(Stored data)

*** Begin section ***

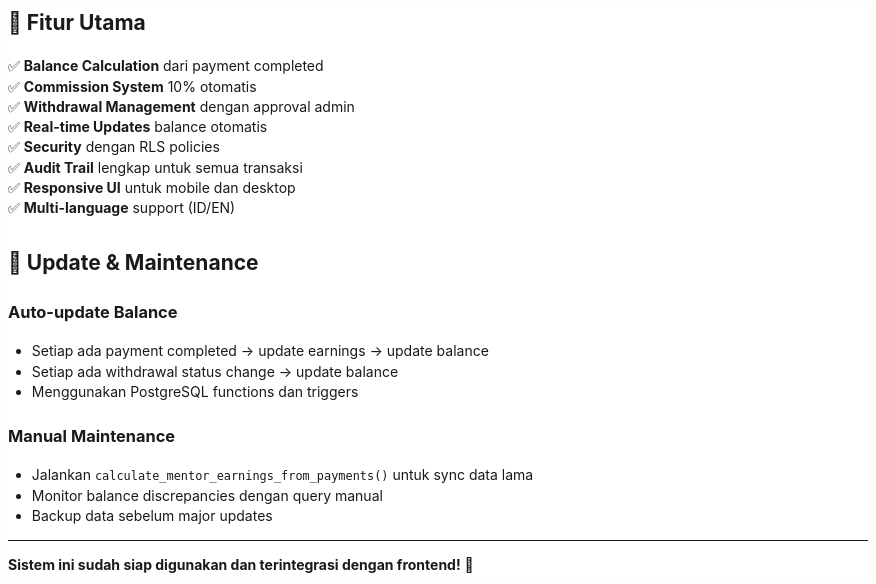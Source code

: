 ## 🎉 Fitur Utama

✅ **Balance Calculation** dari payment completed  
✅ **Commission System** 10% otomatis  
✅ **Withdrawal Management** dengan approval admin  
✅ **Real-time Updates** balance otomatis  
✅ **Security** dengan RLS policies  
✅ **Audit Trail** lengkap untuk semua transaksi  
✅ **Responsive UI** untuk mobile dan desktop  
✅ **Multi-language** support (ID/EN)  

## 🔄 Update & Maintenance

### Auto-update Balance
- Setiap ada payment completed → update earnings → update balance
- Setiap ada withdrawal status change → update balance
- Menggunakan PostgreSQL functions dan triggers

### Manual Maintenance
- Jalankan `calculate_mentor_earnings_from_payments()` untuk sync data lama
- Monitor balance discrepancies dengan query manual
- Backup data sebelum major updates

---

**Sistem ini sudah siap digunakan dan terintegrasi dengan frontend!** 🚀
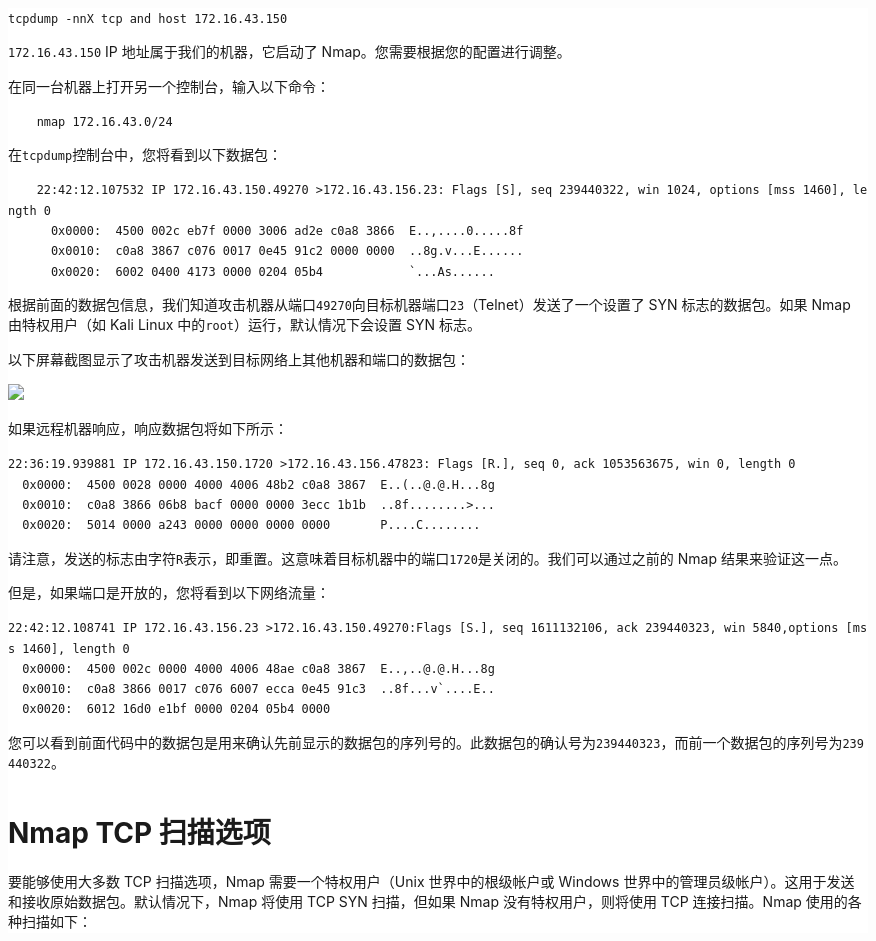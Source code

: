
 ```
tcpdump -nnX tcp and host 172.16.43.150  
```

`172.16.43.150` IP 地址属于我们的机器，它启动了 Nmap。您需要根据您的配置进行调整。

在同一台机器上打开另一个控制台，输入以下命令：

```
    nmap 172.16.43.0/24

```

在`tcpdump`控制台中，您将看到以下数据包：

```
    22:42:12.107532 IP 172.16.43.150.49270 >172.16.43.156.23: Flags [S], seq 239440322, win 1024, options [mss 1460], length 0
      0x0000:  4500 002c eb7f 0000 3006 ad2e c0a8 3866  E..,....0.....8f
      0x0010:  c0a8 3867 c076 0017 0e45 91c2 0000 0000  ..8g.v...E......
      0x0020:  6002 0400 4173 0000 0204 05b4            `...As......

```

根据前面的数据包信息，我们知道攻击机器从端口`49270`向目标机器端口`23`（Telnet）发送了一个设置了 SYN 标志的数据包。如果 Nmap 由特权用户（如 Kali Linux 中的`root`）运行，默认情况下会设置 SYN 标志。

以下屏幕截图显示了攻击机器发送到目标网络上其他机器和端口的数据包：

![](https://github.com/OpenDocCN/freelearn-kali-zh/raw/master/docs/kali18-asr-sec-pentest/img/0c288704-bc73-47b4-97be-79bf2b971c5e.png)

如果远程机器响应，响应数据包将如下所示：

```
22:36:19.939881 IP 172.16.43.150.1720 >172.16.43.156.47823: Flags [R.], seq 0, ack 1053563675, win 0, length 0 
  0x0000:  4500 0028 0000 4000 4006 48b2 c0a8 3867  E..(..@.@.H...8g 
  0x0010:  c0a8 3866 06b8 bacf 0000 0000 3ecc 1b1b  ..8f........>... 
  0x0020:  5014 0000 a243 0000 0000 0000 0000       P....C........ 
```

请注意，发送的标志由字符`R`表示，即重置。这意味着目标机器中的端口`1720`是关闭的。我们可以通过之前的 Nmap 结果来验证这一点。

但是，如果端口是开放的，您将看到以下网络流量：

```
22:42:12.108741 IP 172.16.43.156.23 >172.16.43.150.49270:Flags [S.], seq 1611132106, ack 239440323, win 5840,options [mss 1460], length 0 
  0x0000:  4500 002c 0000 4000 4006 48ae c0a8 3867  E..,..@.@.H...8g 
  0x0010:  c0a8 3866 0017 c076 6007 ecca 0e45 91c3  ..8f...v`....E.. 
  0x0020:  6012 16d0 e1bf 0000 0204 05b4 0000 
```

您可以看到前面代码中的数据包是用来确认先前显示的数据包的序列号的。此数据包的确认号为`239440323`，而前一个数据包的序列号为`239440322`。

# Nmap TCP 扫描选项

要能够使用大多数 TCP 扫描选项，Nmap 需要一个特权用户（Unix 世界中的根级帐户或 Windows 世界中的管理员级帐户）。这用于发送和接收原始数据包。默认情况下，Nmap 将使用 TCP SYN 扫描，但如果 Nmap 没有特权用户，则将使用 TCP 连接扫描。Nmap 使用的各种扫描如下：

*** End section ***

Please print each entry exactly as given and keep pictures out of it.

Output of the exercise:
Source code

: ## 🎉 Fitur Utama

✅ **Balance Calculation** dari payment completed  
✅ **Commission System** 10% otomatis  
✅ **Withdrawal Management** dengan approval admin  
✅ **Real-time Updates** balance otomatis  
✅ **Security** dengan RLS policies  
✅ **Audit Trail** lengkap untuk semua transaksi  
✅ **Responsive UI** untuk mobile dan desktop  
✅ **Multi-language** support (ID/EN)  

## 🔄 Update & Maintenance

### Auto-update Balance
- Setiap ada payment completed → update earnings → update balance
- Setiap ada withdrawal status change → update balance
- Menggunakan PostgreSQL functions dan triggers

### Manual Maintenance
- Jalankan `calculate_mentor_earnings_from_payments()` untuk sync data lama
- Monitor balance discrepancies dengan query manual
- Backup data sebelum major updates

---

**Sistem ini sudah siap digunakan dan terintegrasi dengan frontend!** 🚀
Source code

:
 ```
tcpdump -nnX tcp and host 172.16.43.150  
```

`172.16.43.150` IP 地址属于我们的机器，它启动了 Nmap。您需要根据您的配置进行调整。

在同一台机器上打开另一个控制台，输入以下命令：

```
    nmap 172.16.43.0/24

```

在`tcpdump`控制台中，您将看到以下数据包：

```
    22:42:12.107532 IP 172.16.43.150.49270 >172.16.43.156.23: Flags [S], seq 239440322, win 1024, options [mss 1460], length 0
      0x0000:  4500 002c eb7f 0000 3006 ad2e c0a8 3866  E..,....0.....8f
      0x0010:  c0a8 3867 c076 0017 0e45 91c2 0000 0000  ..8g.v...E......
      0x0020:  6002 0400 4173 0000 0204 05b4            `...As......

```

根据前面的数据包信息，我们知道攻击机器从端口`49270`向目标机器端口`23`（Telnet）发送了一个设置了 SYN 标志的数据包。如果 Nmap 由特权用户（如 Kali Linux 中的`root`）运行，默认情况下会设置 SYN 标志。

以下屏幕截图显示了攻击机器发送到目标网络上其他机器和端口的数据包：

![](https://github.com/OpenDocCN/freelearn-kali-zh/raw/master/docs/kali18-asr-sec-pentest/img/0c288704-bc73-47b4-97be-79bf2b971c5e.png)

如果远程机器响应，响应数据包将如下所示：

```
22:36:19.939881 IP 172.16.43.150.1720 >172.16.43.156.47823: Flags [R.], seq 0, ack 1053563675, win 0, length 0 
  0x0000:  4500 0028 0000 4000 4006 48b2 c0a8 3867  E..(..@.@.H...8g 
  0x0010:  c0a8 3866 06b8 bacf 0000 0000 3ecc 1b1b  ..8f........>... 
  0x0020:  5014 0000 a243 0000 0000 0000 0000       P....C........ 
```

请注意，发送的标志由字符`R`表示，即重置。这意味着目标机器中的端口`1720`是关闭的。我们可以通过之前的 Nmap 结果来验证这一点。

但是，如果端口是开放的，您将看到以下网络流量：

```
22:42:12.108741 IP 172.16.43.156.23 >172.16.43.150.49270:Flags [S.], seq 1611132106, ack 239440323, win 5840,options [mss 1460], length 0 
  0x0000:  4500 002c 0000 4000 4006 48ae c0a8 3867  E..,..@.@.H...8g 
  0x0010:  c0a8 3866 0017 c076 6007 ecca 0e45 91c3  ..8f...v`....E.. 
  0x0020:  6012 16d0 e1bf 0000 0204 05b4 0000 
```

您可以看到前面代码中的数据包是用来确认先前显示的数据包的序列号的。此数据包的确认号为`239440323`，而前一个数据包的序列号为`239440322`。

# Nmap TCP 扫描选项

要能够使用大多数 TCP 扫描选项，Nmap 需要一个特权用户（Unix 世界中的根级帐户或 Windows 世界中的管理员级帐户）。这用于发送和接收原始数据包。默认情况下，Nmap 将使用 TCP SYN 扫描，但如果 Nmap 没有特权用户，则将使用 TCP 连接扫描。Nmap 使用的各种扫描如下：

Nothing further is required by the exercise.